Mercedes’ upgrades are expected to include a new rear wing concept, likely more dramatic than the cutout seen in Saudi Arabia, and complementing the floor improvements.
Meanwhile, favorites Ferrari and Red Bull have been able to delay their first round of major upgrades.
Currently working on a speed-focused part of the schedule to start the season, Ferrari are set to introduce their first upgrades for Imola or Spain while championship rivals are planning a reduction-focused seven-figure upgrade package. of weight for Imola.
While their championship rivals focus spending on real improvements to their car’s design, Mercedes are stuck spending money on fixing issues that should never have been present for their first race in Bahrain.
This represents not only a tangible disadvantage in managing the $140 million budget cap, but the loss of time during a crucial period of exponential development at the start of this new era of regulation.
Now let’s assume that Mercedes is able to implement all the necessary improvements to bring its car up to speed with Ferrari and Red Bull by the summer break. We have just seen Grands Prix in France and Hungary in which three manufacturers have cars capable of competing for pole and staying within a second of each other over the course of a racing lap. It’s fantastic until reality sets in.
Mercedes have just spent the majority of their development budget for the season on catching up to be on the hunt for wins midway through the season. This front-end development now leaves the factory team with little to no resources to implement upgrade packages as the high-speed Spa and Monza sites move ever closer.
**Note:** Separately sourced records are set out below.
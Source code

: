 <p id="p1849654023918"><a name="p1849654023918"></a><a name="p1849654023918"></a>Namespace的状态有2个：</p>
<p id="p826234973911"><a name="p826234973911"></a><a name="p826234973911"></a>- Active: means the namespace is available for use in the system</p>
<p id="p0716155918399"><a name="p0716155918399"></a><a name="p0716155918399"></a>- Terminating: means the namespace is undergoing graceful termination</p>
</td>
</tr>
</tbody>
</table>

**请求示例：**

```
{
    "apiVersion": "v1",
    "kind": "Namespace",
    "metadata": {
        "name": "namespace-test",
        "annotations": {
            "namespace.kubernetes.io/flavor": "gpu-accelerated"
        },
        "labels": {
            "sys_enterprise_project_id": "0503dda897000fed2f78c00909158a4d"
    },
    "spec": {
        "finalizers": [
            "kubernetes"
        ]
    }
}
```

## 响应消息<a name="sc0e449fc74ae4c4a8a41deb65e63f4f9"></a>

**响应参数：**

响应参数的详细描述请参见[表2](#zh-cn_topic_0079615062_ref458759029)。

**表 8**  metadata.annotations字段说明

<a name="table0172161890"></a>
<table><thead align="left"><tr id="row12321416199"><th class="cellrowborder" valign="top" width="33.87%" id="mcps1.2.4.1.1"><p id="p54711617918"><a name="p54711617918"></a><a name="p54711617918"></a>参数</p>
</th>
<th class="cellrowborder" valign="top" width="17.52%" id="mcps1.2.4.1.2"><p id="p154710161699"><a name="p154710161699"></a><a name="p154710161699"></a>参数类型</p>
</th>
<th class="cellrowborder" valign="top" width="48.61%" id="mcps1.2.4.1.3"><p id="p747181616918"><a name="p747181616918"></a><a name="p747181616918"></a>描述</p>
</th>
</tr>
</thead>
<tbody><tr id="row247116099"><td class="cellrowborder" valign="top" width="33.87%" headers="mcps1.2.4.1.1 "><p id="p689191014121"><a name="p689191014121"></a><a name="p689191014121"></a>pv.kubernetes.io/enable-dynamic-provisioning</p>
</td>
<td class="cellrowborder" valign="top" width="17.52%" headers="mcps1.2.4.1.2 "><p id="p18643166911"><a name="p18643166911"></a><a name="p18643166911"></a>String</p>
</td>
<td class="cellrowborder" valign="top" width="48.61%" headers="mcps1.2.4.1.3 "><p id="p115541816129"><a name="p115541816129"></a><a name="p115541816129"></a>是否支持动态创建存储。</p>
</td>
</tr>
Meanwhile, Ferrari and Red Bull are emphasizing summer vacation upgrades as they return to base for a month and analyze their shortcomings from the first 13 races. Both championship manufacturers continue to implement major upgrade packages encompassing a large portion of their development budget and return Mercedes to the “best of the rest” designation.
In order to make the gains needed to compete for race wins, Mercedes will invest disproportionate financial resources and jeopardize their relative pace in the second half of the season. It also sets them back for the 2023 season as teams make major philosophical changes after a season of lessons on the new regulations.